A Bordeaux, la langue gasconne était la langue officielle jusqu'au XVIème siècle. Avec l'utilisation du français par la bourgeoisie, le patois gascon ne fut plus utilisé que par le "bas-peuple". Mais les "gens bien élevés" se devaient de le connaitre, afin de pouvoir communiquer. Il s'en est suivi une utilisation d'expressions populaires, dont certaines sont encore un usage aujourd'hui encore.
Ce petit ouvrage en répertorie un grand nombre, qui à leur lecture, me renvoie souvent dans mon enfance, ressucitant les voix anciennes, les accents et intonations sonnant à mes oreilles.
Ce petit ouvrage édicte les principales régles de prononciations locales.
"Ignorance des syncopes française (type e muet). Là ou le bordelais compte 12 syllabes d'intensité inégale, mais toutes clairement accentuées : "une petite femme sur la fenêtre", le français n'en compte que 7, toutes atones "un'p'tit fam sur la fnètr"

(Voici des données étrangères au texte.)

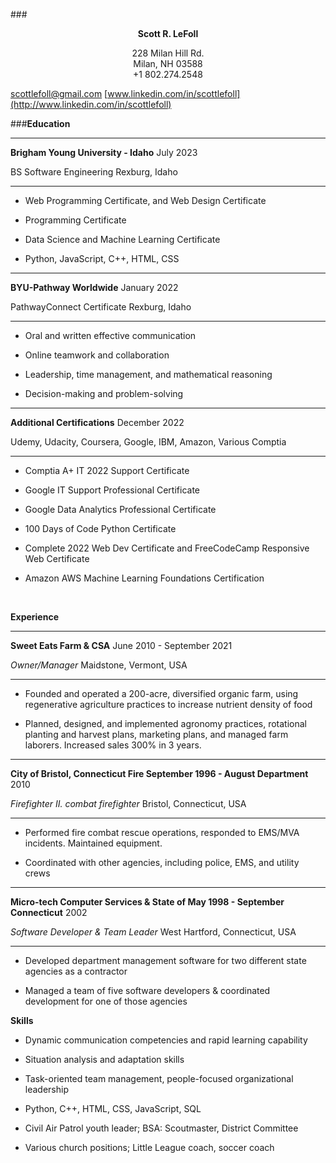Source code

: ###**<div style="text-align: center;">Scott R. LeFoll</div>**
<div style="text-align: center;">228 Milan Hill Rd.</div>
<div style="text-align: center;">Milan, NH 03588</div>
<div style="text-align: center;">+1 802.274.2548</div>

scottlefoll@gmail.com
[www.linkedin.com/in/scottlefoll](http://www.linkedin.com/in/scottlefoll)

###**Education**

  ---------------------------------------------- ------------------------
  **Brigham Young University - Idaho**           July 2023

  BS Software Engineering                        Rexburg, Idaho
  ---------------------------------------------- ------------------------

-   Web Programming Certificate, and Web Design Certificate

-   Programming Certificate

-   Data Science and Machine Learning Certificate

-   Python, JavaScript, C++, HTML, CSS

  ---------------------------------------------- ------------------------
  **BYU-Pathway Worldwide**                      January 2022

  PathwayConnect Certificate                     Rexburg, Idaho
  ---------------------------------------------- ------------------------

-   Oral and written effective communication

-   Online teamwork and collaboration

-   Leadership, time management, and mathematical reasoning

-   Decision-making and problem-solving

  ---------------------------------------------- ------------------------
  **Additional Certifications**                  December 2022

  Udemy, Udacity, Coursera, Google, IBM, Amazon, Various
  Comptia                                        
  ---------------------------------------------- ------------------------

-   Comptia A+ IT 2022 Support Certificate

-   Google IT Support Professional Certificate

-   Google Data Analytics Professional Certificate

-   100 Days of Code Python Certificate

-   Complete 2022 Web Dev Certificate and FreeCodeCamp Responsive Web Certificate

-   Amazon AWS Machine Learning Foundations Certification

 

**Experience**

  ---------------------------------------------- ------------------------
  **Sweet Eats Farm & CSA**                      June 2010 - September
                                                 2021

  *Owner/Manager*                                Maidstone, Vermont, USA
  ---------------------------------------------- ------------------------

-   Founded and operated a 200-acre, diversified organic farm, using
    regenerative agriculture practices to increase nutrient density of food

-   Planned, designed, and implemented agronomy practices, rotational planting and harvest plans, marketing plans, and managed farm laborers. Increased sales 300% in 3 years.

  ---------------------------------------------- ------------------------
  **City of Bristol, Connecticut Fire            September 1996 - August
  Department**                                   2010

  *Firefighter II. combat firefighter*           Bristol, Connecticut,
                                                 USA
  ---------------------------------------------- ------------------------

-   Performed fire combat rescue operations, responded to EMS/MVA
    incidents. Maintained equipment.

-   Coordinated with other agencies, including police, EMS, and utility crews

  ---------------------------------------------- ------------------------
  **Micro-tech Computer Services & State of      May 1998 - September
  Connecticut**                                  2002

  *Software Developer & Team Leader*             West Hartford,
                                                 Connecticut, USA
  ---------------------------------------------- ------------------------

-   Developed department management software for two different state
    agencies as a contractor

-   Managed a team of five software developers & coordinated development
    for one of those agencies

**Skills**

-   Dynamic communication competencies and rapid learning capability

-   Situation analysis and adaptation skills

-   Task-oriented team management, people-focused organizational
    leadership

-   Python, C++, HTML, CSS, JavaScript, SQL

-   Civil Air Patrol youth leader; BSA: Scoutmaster, District Committee

-   Various church positions; Little League coach, soccer coach

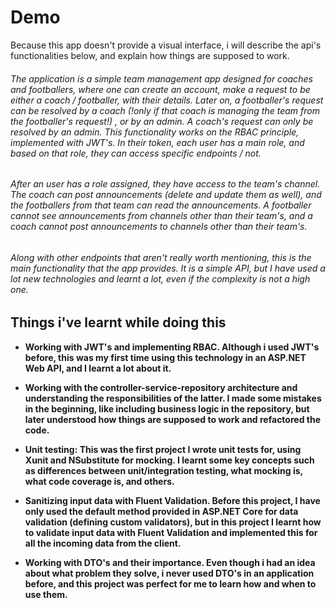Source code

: # Demo
Because this app doesn't provide a visual interface, i will describe the api's functionalities below, and explain how things are supposed to work.

###### The application is a simple team management app designed for coaches and footballers, where one can create an account, make a request to be either a coach / footballer, with their details. Later on, a footballer's request can be resolved by a coach (!only if that coach is managing the team from the footballer's request!) , or by an admin. A coach's request can only be resolved by an admin. This functionality works on the RBAC principle, implemented with JWT's. In their token, each user has a main role, and based on that role, they can access specific endpoints / not.

###### After an user has a role assigned, they have access to the team's channel. The coach can post announcements (delete and update them as well), and the footballers from that team can read the announcements. A footballer cannot see announcements from channels other than their team's, and a coach cannot post announcements to channels other than their team's.

###### Along with other endpoints that aren't really worth mentioning, this is the main functionality that the app provides. It is a simple API, but I have used a lot new technologies and learnt a lot, even if the complexity is not a high one.



## Things i've learnt while doing this
- **Working with JWT's and implementing RBAC. Although i used JWT's before, this was my first time using this technology in an ASP.NET Web API, and I learnt a lot about it.**

- **Working with the controller-service-repository architecture and understanding the responsibilities of the latter. I made some mistakes in the beginning, like including business logic in the repository, but later understood how things are supposed to work and refactored the code.**
- **Unit testing: This was the first project I wrote unit tests for, using Xunit and NSubstitute for mocking. I learnt some key concepts such as differences between unit/integration testing, what mocking is, what code coverage is, and others.**
- **Sanitizing input data with Fluent Validation. Before this project, I have only used the default method provided in ASP.NET Core for data validation (defining custom validators), but in this project I learnt how to validate input data with Fluent Validation and implemented this for all the incoming data from the client.**
- **Working with DTO's and their importance. Even though i had an idea about what problem they solve, i never used DTO's in an application before, and this project was perfect for me to learn how and when to use them.**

"Les voyelles dites nasales ne sont que partiellement nasalisées et sont suivies d'une résonnance consonantique : Quand le bordelais dit : bon, pain, rien ... le parisien entend bong, paing, rieng"
C'est simple non ?
Je ne vais pas vous retranscrire toute la brochure, mais je voudrais quand même vous livrer quelques extraits, principalement dans le domaine culinaire.
Barragane : petit poireau sauvage qui poussait dans les règes (rangs) de vigne.
Bernique : une variété de coquillage
Cagouille : Escargot
Catalan : variété de champignon (lactaire délicieux)
Grattons : Genre de rillettes avec de gros morceaux de maigre.
Grenier : plat médocain à base de tripes de porc
Mange-tout : une variété de haricots
Goût de rimé : goût d'un laitage qui a attaché au fond de la casserole
Tourin : soupe à l'oignon. Tourin à la tomate, tourin blanchi -avec un oeuf-, tourin à l'ail. (Traditionnellement on porte le tourin aux jeunes mariés à l'issue de leur nuit de noces, vers les 5-6 h du matin, après les avoir cherchés dans leur retraite tenue secrète)
Sanguète : sang du poulet que l'on saigne. (recueilli dans une assiette dans laquelle on a disposé de l'ail ou de l'échalotte. Une fois le sang figé, on fait glissé le disque dans la poêle et on fait cuire)
Tremper la soupe : verser le bouillon sur le pain disposé en tranches ou morceaux dans l'assiette ou la soupière
Ventrêche : lard de porc, salée ou fraîche
Je ne résiste pas à l'envie de vous donner la définition de l'entrecôte :
"Plat typique bordelais. Pour le réussir, il suffit d'un ou deux fagots de sarments. Quelques échalottes cures et hachées, du pouvre, sel, un peu d'huile, un calendrier des postes pour éventer les braises, un gril et ... un morceau de viande de haute qualité. On peut compléter la recette par de la moëlle de boeuf, ou bien du vin rouge etc ... mais ce sont là raffinements sophistiqués et quelques fois trompeurs."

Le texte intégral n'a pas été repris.